In the original article, we referred throughout the manuscript to a prognostic score described in Loupy et al., BMJ, 2019 (1) using the name “iBox”. After publication, the authors of the original score informed us that this score is patented and that the proprietary instrument marketed under the name “iBox” may not be identical in every respect to our independently implemented algorithm.

To avoid any confusion, the terminology used in our article has been updated to reflect that we implemented the score as described in its original publication, without access to the patented version.

These wording changes are editorial in nature and concern only the terminology used to describe the prognostic score.

(1) Loupy A, Aubert O, Orandi BJ, et al. Prediction system for risk of allograft loss in patients receiving kidney transplants: international derivation and validation study. BMJ. 2019; 366:l4923. doi:10.1136/bmj.l4923

The changes made are detailed below:

Corrections have been made to the Abstract.

“Model performance was compared to an existing prediction model using 7-year time-dependent AUC and Akaike Information Criterion (AIC), with internal validation via bootstrap resampling. Temporal validation was performed in an independent cohort of 203 patients. uEGF correlated with markers of chronic injury, including eGFR, donor age, and interstitial fibrosis. After a median 8.8-year follow-up, lower uEGF was independently associated with allograft loss (adjusted HR 0.19; 95% CI, 0.11–0.32). Adding uEGF to the existing prediction model improved discrimination (AUC 0.72 vs. 0.63) and reduced AIC (383 vs. 394).”

A correction has been made to the Materials and methods, Statistical Analysis section, paragraph four.

“To assess the robustness of the association between uEGF and allograft loss, several adjustment strategies were used. First, a stepwise forward selection procedure was applied: starting from a null model, covariates were sequentially added based on statistical significance, with the most strongly associated covariate added at each step. The selection stopped when a maximum of one covariate per 10 events was reached or when no additional covariate met the significance threshold (p < 0.05). Second, a model was built by selecting covariates most associated with uEGF using random forest variable importance rankings. Finally, a model was constructed by adding uEGF to the allograft loss risk score (ALRS) described by Loupy et al., which is the reference model for allograft loss prediction [5].”

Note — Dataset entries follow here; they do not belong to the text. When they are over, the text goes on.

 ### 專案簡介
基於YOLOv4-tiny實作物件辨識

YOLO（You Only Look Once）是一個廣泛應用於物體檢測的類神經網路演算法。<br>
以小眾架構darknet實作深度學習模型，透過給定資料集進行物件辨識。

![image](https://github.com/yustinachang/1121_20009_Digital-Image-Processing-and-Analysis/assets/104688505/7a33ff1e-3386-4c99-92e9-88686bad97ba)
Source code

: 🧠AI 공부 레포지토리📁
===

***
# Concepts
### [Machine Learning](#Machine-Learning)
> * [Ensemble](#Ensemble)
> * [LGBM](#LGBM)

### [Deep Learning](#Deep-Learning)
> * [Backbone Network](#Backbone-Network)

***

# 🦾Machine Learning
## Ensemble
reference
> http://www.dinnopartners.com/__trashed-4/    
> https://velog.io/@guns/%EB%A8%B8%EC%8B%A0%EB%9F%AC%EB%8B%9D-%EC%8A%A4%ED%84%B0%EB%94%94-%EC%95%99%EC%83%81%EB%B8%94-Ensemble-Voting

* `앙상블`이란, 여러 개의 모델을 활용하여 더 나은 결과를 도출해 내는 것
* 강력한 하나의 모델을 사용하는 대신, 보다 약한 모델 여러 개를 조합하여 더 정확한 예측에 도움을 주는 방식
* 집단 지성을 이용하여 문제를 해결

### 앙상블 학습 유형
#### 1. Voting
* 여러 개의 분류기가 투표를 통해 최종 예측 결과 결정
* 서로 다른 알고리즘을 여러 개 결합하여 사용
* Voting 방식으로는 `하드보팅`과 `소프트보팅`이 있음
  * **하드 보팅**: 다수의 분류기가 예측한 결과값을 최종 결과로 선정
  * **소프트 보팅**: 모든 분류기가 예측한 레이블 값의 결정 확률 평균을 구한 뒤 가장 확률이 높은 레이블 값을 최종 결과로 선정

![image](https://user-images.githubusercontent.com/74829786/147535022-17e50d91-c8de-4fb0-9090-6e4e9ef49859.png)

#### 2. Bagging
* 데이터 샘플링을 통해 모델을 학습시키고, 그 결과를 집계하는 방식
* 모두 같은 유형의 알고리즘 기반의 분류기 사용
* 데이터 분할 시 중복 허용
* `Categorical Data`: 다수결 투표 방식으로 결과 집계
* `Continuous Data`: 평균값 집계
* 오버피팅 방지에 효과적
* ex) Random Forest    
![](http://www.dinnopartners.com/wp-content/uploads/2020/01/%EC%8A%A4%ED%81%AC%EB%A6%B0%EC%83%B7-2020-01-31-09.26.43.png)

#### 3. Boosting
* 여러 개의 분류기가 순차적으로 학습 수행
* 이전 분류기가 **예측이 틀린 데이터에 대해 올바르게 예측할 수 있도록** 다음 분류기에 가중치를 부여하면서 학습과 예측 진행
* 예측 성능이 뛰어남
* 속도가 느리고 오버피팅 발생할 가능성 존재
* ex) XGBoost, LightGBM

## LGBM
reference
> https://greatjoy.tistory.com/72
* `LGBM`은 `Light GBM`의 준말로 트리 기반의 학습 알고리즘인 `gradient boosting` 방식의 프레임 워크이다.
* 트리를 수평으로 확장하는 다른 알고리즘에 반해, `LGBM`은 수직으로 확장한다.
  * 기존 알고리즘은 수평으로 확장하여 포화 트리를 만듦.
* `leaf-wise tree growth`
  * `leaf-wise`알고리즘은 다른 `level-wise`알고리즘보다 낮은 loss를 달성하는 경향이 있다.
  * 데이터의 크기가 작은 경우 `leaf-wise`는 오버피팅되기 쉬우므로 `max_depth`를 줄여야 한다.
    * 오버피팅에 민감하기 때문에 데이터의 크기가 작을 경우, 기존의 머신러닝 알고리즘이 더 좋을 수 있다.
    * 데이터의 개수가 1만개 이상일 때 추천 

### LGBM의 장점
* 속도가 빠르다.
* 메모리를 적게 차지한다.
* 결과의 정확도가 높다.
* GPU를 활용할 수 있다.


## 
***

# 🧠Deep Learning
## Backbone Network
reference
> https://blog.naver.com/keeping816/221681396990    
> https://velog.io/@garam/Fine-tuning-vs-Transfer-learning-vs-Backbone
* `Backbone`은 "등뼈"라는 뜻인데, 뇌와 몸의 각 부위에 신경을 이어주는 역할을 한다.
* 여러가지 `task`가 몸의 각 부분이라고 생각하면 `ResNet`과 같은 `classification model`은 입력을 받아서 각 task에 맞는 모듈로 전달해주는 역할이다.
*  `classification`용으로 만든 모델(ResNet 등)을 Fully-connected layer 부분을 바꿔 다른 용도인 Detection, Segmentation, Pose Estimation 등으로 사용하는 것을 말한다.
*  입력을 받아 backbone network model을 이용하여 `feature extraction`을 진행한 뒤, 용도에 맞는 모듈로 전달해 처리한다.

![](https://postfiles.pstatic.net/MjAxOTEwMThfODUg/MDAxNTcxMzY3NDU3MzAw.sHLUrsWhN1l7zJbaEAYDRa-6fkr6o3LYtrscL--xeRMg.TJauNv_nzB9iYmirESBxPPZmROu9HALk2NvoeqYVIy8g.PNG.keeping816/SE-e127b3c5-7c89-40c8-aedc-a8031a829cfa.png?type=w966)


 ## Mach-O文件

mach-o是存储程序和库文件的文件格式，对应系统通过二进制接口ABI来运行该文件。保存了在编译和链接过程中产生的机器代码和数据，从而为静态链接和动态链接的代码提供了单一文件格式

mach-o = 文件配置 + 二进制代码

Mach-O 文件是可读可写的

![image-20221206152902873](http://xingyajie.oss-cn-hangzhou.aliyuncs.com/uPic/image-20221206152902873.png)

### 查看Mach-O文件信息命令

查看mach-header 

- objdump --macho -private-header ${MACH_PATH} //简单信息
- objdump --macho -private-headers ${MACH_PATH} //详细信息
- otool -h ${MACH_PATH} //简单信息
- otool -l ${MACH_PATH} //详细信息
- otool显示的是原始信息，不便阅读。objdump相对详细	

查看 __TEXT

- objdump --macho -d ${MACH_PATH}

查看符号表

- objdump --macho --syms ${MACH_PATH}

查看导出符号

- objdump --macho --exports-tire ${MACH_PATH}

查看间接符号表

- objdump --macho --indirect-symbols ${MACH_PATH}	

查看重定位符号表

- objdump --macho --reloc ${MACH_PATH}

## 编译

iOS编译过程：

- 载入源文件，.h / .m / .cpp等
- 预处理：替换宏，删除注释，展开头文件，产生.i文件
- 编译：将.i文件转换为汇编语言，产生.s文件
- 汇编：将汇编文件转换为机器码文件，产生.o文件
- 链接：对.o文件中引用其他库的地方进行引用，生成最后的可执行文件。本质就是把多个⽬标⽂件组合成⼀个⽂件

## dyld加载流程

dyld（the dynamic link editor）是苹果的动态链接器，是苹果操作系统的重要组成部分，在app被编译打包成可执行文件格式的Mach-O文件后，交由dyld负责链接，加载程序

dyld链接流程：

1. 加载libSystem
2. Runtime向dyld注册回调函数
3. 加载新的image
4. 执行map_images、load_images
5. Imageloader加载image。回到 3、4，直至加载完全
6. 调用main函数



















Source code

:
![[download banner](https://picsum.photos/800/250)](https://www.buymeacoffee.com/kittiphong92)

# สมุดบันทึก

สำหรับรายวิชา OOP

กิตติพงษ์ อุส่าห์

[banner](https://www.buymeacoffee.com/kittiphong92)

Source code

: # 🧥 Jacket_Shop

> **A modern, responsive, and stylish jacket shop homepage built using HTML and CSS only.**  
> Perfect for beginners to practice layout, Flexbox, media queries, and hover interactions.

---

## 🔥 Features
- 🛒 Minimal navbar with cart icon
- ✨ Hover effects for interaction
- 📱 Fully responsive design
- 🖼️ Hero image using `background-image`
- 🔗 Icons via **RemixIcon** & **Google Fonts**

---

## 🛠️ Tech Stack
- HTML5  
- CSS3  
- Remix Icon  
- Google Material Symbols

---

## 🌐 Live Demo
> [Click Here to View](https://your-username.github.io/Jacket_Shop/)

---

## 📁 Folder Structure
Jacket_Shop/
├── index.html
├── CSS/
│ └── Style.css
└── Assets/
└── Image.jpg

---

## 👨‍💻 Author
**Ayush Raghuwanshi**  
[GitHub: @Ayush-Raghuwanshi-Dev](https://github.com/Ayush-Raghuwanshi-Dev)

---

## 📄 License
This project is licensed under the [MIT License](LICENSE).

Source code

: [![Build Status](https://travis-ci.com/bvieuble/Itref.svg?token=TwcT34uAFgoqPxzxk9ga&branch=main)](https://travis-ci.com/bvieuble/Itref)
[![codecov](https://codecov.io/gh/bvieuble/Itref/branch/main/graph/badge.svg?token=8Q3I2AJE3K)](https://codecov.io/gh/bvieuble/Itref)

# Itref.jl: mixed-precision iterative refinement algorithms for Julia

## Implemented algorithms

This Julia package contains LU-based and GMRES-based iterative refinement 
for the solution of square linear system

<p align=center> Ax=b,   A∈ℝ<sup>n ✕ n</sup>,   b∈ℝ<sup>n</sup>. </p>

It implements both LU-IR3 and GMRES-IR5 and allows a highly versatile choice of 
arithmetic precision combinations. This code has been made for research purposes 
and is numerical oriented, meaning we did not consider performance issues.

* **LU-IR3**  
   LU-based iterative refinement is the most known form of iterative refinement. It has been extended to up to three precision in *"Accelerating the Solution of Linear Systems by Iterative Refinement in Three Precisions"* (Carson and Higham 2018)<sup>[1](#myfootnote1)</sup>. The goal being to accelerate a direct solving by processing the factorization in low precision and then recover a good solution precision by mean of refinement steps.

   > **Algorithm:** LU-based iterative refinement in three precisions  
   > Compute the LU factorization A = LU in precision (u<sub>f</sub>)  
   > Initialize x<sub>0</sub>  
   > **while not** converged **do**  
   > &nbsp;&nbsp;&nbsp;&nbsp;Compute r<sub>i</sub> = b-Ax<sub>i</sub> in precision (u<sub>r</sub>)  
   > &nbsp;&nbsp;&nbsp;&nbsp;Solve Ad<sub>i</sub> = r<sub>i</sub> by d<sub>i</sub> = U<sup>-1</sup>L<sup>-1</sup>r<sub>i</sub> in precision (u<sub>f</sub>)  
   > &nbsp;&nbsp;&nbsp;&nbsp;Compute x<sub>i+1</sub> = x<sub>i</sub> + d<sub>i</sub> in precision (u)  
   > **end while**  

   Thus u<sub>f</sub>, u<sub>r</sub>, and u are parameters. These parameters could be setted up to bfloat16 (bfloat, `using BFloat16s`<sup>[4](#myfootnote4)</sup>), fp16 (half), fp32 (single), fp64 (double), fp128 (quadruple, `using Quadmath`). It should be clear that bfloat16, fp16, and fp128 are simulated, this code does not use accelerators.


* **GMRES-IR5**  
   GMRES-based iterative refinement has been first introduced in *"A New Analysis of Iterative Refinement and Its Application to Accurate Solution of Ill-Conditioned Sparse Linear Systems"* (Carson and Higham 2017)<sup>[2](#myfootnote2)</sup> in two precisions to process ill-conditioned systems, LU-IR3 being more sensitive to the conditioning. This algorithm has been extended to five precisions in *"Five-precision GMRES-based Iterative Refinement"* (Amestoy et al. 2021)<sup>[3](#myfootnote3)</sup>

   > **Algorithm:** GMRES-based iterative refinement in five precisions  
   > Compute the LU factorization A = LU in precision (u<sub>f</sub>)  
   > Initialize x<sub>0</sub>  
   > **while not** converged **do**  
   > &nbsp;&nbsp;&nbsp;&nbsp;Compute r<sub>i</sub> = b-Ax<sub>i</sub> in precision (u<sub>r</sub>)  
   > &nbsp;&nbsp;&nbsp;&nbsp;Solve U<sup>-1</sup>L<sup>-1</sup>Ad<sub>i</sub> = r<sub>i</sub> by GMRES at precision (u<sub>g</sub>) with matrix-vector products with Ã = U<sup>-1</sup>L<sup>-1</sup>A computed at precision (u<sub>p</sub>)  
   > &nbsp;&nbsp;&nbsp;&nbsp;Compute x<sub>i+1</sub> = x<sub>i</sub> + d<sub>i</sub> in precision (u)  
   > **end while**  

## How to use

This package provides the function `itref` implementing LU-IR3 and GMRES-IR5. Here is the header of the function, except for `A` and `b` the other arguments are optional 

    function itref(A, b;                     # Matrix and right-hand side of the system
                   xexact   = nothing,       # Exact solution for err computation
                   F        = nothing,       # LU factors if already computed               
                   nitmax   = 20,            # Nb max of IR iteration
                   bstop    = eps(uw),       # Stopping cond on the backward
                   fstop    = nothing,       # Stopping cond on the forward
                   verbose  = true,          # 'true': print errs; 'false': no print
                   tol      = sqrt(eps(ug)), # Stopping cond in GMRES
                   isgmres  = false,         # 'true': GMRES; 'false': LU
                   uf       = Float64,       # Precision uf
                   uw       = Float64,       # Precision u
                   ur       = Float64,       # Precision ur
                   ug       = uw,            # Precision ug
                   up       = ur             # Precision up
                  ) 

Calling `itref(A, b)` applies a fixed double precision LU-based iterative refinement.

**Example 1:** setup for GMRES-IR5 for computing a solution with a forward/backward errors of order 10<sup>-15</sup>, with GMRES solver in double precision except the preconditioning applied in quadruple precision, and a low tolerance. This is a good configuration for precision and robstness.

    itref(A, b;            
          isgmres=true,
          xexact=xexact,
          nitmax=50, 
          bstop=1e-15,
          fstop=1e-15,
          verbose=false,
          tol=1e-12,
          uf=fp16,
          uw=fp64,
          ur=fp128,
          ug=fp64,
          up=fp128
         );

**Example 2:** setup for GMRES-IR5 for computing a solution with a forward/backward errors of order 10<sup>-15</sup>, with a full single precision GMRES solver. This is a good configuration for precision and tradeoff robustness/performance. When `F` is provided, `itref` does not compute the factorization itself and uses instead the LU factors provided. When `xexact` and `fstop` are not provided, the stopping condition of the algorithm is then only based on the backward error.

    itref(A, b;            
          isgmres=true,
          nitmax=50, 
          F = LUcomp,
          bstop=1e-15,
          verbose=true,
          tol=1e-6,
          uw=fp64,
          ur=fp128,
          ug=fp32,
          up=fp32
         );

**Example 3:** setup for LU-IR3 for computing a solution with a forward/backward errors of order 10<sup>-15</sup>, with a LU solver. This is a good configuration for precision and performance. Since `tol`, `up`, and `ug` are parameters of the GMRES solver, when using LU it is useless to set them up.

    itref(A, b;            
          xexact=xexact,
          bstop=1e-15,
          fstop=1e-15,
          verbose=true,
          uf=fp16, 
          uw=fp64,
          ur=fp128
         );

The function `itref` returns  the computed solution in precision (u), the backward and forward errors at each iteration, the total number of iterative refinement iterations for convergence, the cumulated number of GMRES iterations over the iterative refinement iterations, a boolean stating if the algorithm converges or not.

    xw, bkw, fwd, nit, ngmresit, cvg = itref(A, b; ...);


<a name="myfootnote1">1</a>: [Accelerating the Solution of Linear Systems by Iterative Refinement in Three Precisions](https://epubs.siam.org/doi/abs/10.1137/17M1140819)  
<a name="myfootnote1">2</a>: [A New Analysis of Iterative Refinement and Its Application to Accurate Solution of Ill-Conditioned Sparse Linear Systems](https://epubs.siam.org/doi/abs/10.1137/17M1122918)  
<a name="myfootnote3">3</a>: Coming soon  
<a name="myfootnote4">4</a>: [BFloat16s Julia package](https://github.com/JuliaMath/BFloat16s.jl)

In the same section corrections were made to paragraph 5.

“The models’ discrimination ability was evaluated using the time-dependent area under the curve (AUC) at 7 years, as risks of allograft loss beyond 7 years could not be derived from the original ALRS publication (see Supplementary Methods). Discrimination was assessed for both the ALRS model and the extended model including uEGF, and their 7-year AUC was compared as in Blanche et al. [15]. Confidence intervals for the AUC were obtained using the estimated standard error of the AUC and assuming approximate normality. The Akaike Information Criterion (AIC) was also used to compare model fit, with lower AIC values indicating a better balance between complexity and goodness of fit. Harrell’s C-index was not used, as it may be less appropriate in this setting where risk predictions are made at a specific time point [16]. To account for overfitting, internal validation was performed using 1,000 bootstrap resamples. Discrimination and calibration were optimism-corrected, with the latter assessed visually using a calibration plot comparing predicted and observed 7-year risks across quantiles of predicted risk. To reflect the original ALRS publication, observed 7-year risks were estimated using the Kaplan–Meier method rather than the Aalen–Johansen estimator when assessing calibration. Only complete cases were used in the analysis. Data management, statistical analyses and graphics were performed using R software 4.1.2.”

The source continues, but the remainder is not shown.